The associations penned the response for the European Commission, which had called for advice in 2006 on the introduction of new capital requirements and a new licensing regime that would be standard throughout the EU for firms that trade commodity derivatives. At the moment, some countries have some form of licensing and/or capital requirements, while others do not. Both the US and the UK have a fairly "light touch" regulatory regime for commodities businesses. Current EU rules include temporary exemptions for commodity firms that deal in commodity derivatives, but this exemption was set to change under the CRD and Mifid.
International Swaps and Derivatives Association (Isda) executives were optimistic about the potential outcome of EC thinking on any new commodity derivatives regulation. "We genuinely believe the commission has an open mind and is playing with a straight bat," says Isda's Brussels regulatory affairs liaison, Roger Cogan.
Isda penned the response along with the Futures and Options Association and the European Federation of Energy Traders.
Emmanuelle Sebton, head of risk management at Isda, says commodity derivatives firms should not be required to hold capital in a Basel II Pillar I-style arrangement, because the firms are not "systemic in the same way that financial services firms are". She argues that Pillar II and Pillar III rules should apply, so that firms are subject to review by home country regulators and must produce some risk disclosures for the public. Isda argues that requiring firms to hold capital could dent liquidity, and the lack of liquidity in the marketplace could increase levels of both credit and market risk.

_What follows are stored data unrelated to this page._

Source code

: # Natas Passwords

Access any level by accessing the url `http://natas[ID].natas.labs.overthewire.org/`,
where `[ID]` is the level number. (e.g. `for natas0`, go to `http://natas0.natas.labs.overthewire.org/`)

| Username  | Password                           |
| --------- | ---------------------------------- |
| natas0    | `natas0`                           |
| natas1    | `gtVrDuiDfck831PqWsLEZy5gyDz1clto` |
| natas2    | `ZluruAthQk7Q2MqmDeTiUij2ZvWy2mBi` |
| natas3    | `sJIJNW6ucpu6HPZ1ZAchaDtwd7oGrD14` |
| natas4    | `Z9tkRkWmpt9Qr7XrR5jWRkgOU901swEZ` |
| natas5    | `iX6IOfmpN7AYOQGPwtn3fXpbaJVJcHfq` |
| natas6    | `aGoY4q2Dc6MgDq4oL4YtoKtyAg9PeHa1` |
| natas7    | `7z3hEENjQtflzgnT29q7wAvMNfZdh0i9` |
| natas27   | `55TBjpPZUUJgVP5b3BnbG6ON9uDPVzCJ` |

However, a report by the Committee of European Banking Supervisors (CEBS) published in mid-June argues that the risks arising from commodities markets and other markets are the same, and that in the absence of risk mitigation, significant counterparty risk arises. The report also argues that while systemic risks exist, they vary widely across the various commodity markets and underlying products.
Cogan also argues that Mifid licensing rules should not apply as most counterparties to commodity derivative transactions are professional, and so the same focus on the protection of retail clients is not needed. The associations are arguing that the exemption in Mifid for commodity businesses remains.
CEBS is holding a hearing on the commodities business issue in early July, and the European Commission is planning its own hearing in the autumn. The EC is expected to produce a consultation document in the middle of 2008, with proposals – if any – coming at the end of 2008. The Committee of European Securities Regulators is also reviewing the subject of commodity derivatives.